All lines in the material with the string "true" should be listed.
[Opening Available records section]
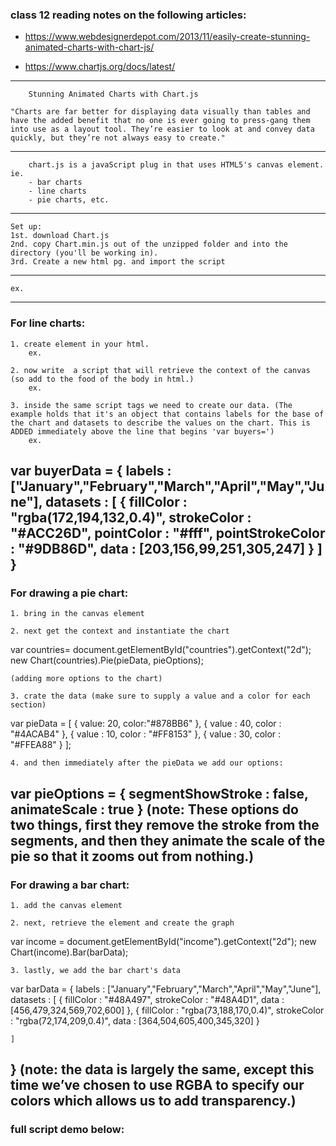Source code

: ### class 12 reading notes on the following articles:

* https://www.webdesignerdepot.com/2013/11/easily-create-stunning-animated-charts-with-chart-js/

* https://www.chartjs.org/docs/latest/
___
        Stunning Animated Charts with Chart.js

    "Charts are far better for displaying data visually than tables and have the added benefit that no one is ever going to press-gang them into use as a layout tool. They’re easier to look at and convey data quickly, but they’re not always easy to create."
---
        chart.js is a javaScript plug in that uses HTML5's canvas element. ie.
        - bar charts
        - line charts
        - pie charts, etc.
---
    Set up:
    1st. download Chart.js
    2nd. copy Chart.min.js out of the unzipped folder and into the directory (you'll be working in).
    3rd. Create a new html pg. and import the script
---
    ex.

<!DOCTYPE html>
<html lang="en">
    <head>
        <meta charset="utf-8" />
        <title>Chart.js demo</title>
        <script src='Chart.min.js'></script>
    </head>
    <body>
    </body>
</html>

____
### For line charts:

    1. create element in your html.
        ex. 

<canvas id="buyers" width="600" height="400"></canvas>

    2. now write  a script that will retrieve the context of the canvas (so add to the food of the body in html.)
        ex.

<script>
    var buyers = document.getElementById('buyers').getContext('2d');
    new Chart(buyers).Line(buyerData);
</script>

    3. inside the same script tags we need to create our data. (The example holds that it's an object that contains labels for the base of the chart and datasets to describe the values on the chart. This is ADDED immediately above the line that begins 'var buyers=')
        ex.

var buyerData = {
	labels : ["January","February","March","April","May","June"],
	datasets : [
		{
			fillColor : "rgba(172,194,132,0.4)",
			strokeColor : "#ACC26D",
			pointColor : "#fff",
			pointStrokeColor : "#9DB86D",
			data : [203,156,99,251,305,247]
		}
	]
}
---
### For drawing a pie chart:

    1. bring in the canvas element

<canvas id="countries" width="600" height="400"></canvas>

    2. next get the context and instantiate the chart

var countries= document.getElementById("countries").getContext("2d");
new Chart(countries).Pie(pieData, pieOptions);

    (adding more options to the chart)

    3. crate the data (make sure to supply a value and a color for each section)

var pieData = [
	{
		value: 20,
		color:"#878BB6"
	},
	{
		value : 40,
		color : "#4ACAB4"
	},
	{
		value : 10,
		color : "#FF8153"
	},
	{
		value : 30,
		color : "#FFEA88"
	}
];

    4. and then immediately after the pieData we add our options:

var pieOptions = {
	segmentShowStroke : false,
	animateScale : true
}
    (note: These options do two things, first they remove the stroke from the segments, and then they animate the scale of the pie so that it zooms out from nothing.)
---
### For drawing a bar chart:
    1. add the canvas element

<canvas id="income" width="600" height="400"></canvas>

    2. next, retrieve the element and create the graph

var income = document.getElementById("income").getContext("2d");
new Chart(income).Bar(barData);

    3. lastly, we add the bar chart's data

var barData = {
	labels : ["January","February","March","April","May","June"],
	datasets : [
		{
			fillColor : "#48A497",
			strokeColor : "#48A4D1",
			data : [456,479,324,569,702,600]
		},
		{
			fillColor : "rgba(73,188,170,0.4)",
			strokeColor : "rgba(72,174,209,0.4)",
			data : [364,504,605,400,345,320]
		}

	]
}
    (note: the data is largely the same, except this time we’ve chosen to use RGBA to specify our colors which allows us to add transparency.)
---
### full script demo below:

<!DOCTYPE html>
<html lang="en">
    <head>
        <meta charset="utf-8" />
        <title>Chart.js demo</title>
        <!-- import plugin script -->
        <script src='Chart.min.js'></script>
    </head>
    <body>
        <!-- line chart canvas element -->
        <canvas id="buyers" width="600" height="400"></canvas>
        <!-- pie chart canvas element -->
        <canvas id="countries" width="600" height="400"></canvas>
        <!-- bar chart canvas element -->
        <canvas id="income" width="600" height="400"></canvas>
        <script>
            // line chart data
            var buyerData = {
                labels : ["January","February","March","April","May","June"],
                datasets : [
                {
                    fillColor : "rgba(172,194,132,0.4)",
                    strokeColor : "#ACC26D",
                    pointColor : "#fff",
                    pointStrokeColor : "#9DB86D",
                    data : [203,156,99,251,305,247]
                }
            ]
            }
            // get line chart canvas
            var buyers = document.getElementById('buyers').getContext('2d');
            // draw line chart
            new Chart(buyers).Line(buyerData);
            // pie chart data
            var pieData = [
                {
                    value: 20,
                    color:"#878BB6"
                },
                {
                    value : 40,
                    color : "#4ACAB4"
                },
                {
                    value : 10,
                    color : "#FF8153"
                },
                {
                    value : 30,
                    color : "#FFEA88"
                }
            ];
            // pie chart options
            var pieOptions = {
                 segmentShowStroke : false,
                 animateScale : true
            }
            // get pie chart canvas
            var countries= document.getElementById("countries").getContext("2d");
            // draw pie chart
            new Chart(countries).Pie(pieData, pieOptions);
            // bar chart data
            var barData = {
                labels : ["January","February","March","April","May","June"],
                datasets : [
                    {
                        fillColor : "#48A497",
                        strokeColor : "#48A4D1",
                        data : [456,479,324,569,702,600]
                    },
                    {
                        fillColor : "rgba(73,188,170,0.4)",
                        strokeColor : "rgba(72,174,209,0.4)",
                        data : [364,504,605,400,345,320]
                    }
                ]
            }
            // get bar chart canvas
            var income = document.getElementById("income").getContext("2d");
            // draw bar chart
            new Chart(income).Bar(barData);
        </script>
    </body>
</html>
[Closing Available records section]
* Your solution
	animateScale : true
                 animateScale : true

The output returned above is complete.